The tech giants worked together to create an Exposure Notifications System which can be built into health agency apps, using Bluetooth to track contact with others and alert users when they may have been exposed to the virus.
The contact tracing system is launched with the help of 25,000 contact tracers – but without the NHS app being rolled out beyond the Isle of Wight.

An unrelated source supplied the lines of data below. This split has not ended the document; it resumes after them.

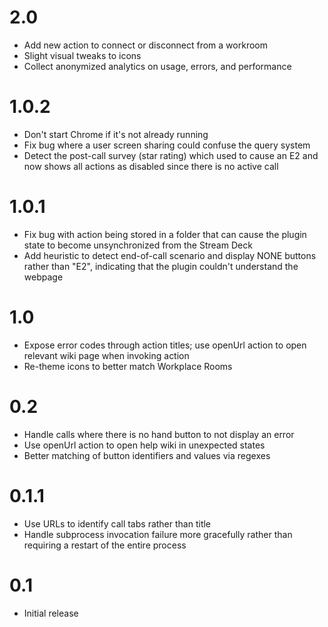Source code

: # 2.0
- Add new action to connect or disconnect from a workroom
- Slight visual tweaks to icons
- Collect anonymized analytics on usage, errors, and performance

# 1.0.2
- Don't start Chrome if it's not already running
- Fix bug where a user screen sharing could confuse the query system
- Detect the post-call survey (star rating) which used to cause an E2 and now
  shows all actions as disabled since there is no active call

# 1.0.1
- Fix bug with action being stored in a folder that can cause the plugin state
  to become unsynchronized from the Stream Deck
- Add heuristic to detect end-of-call scenario and display NONE buttons rather
  than "E2", indicating that the plugin couldn't understand the webpage

# 1.0
- Expose error codes through action titles; use openUrl action to open relevant
  wiki page when invoking action
- Re-theme icons to better match Workplace Rooms

# 0.2
- Handle calls where there is no hand button to not display an error
- Use openUrl action to open help wiki in unexpected states
- Better matching of button identifiers and values via regexes

# 0.1.1
- Use URLs to identify call tabs rather than title
- Handle subprocess invocation failure more gracefully rather than requiring a
  restart of the entire process

# 0.1
- Initial release
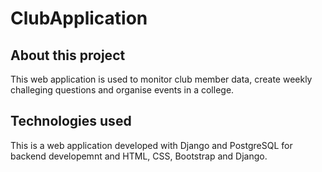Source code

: # ClubApplication

About this project
-------------------
This web application is used to monitor club member data, create weekly challeging questions and organise events in a college.

Technologies used
-----------------
This is a web application developed with Django and PostgreSQL for backend developemnt and HTML, CSS, Bootstrap and Django.
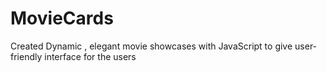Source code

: # MovieCards
Created Dynamic , elegant movie showcases with JavaScript to give user-friendly interface for the users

Matt Hancock says the human contact tracing measures need to be introduced before the app, “getting people used to the idea” first.
– June 8
Psychologists at the British Psychological Society (BPS) warn people’s behaviour will determine the success or failure of the coronavirus contact tracing app.
– June 16
Matt Hancock downplays the importance of the contact tracing app for smartphones, saying the public needed advice “given by human beings” to gain “confidence” in the new track and trace system.
– June 17
Health minister Lord Bethell, who is one of those responsible for the smartphone app, announces to MPs that the app may not be ready until the winter.
He told the Science and Technology Committee that the pilot of the app on the Isle of Wight had been successful, but said the app “isn’t the priority at the moment”.
– June 18
Apple and Google take over the design of the Track and Trace app from the NHS’s digital arm NHSX as the Government abandons its own app.
Officials said the Government’s app was highly inaccurate when used on iPhones – only identifying around 4% of contacts – while the Apple-Google framework recorded 99% of all contacts. Only 73% of cases were contacted overall.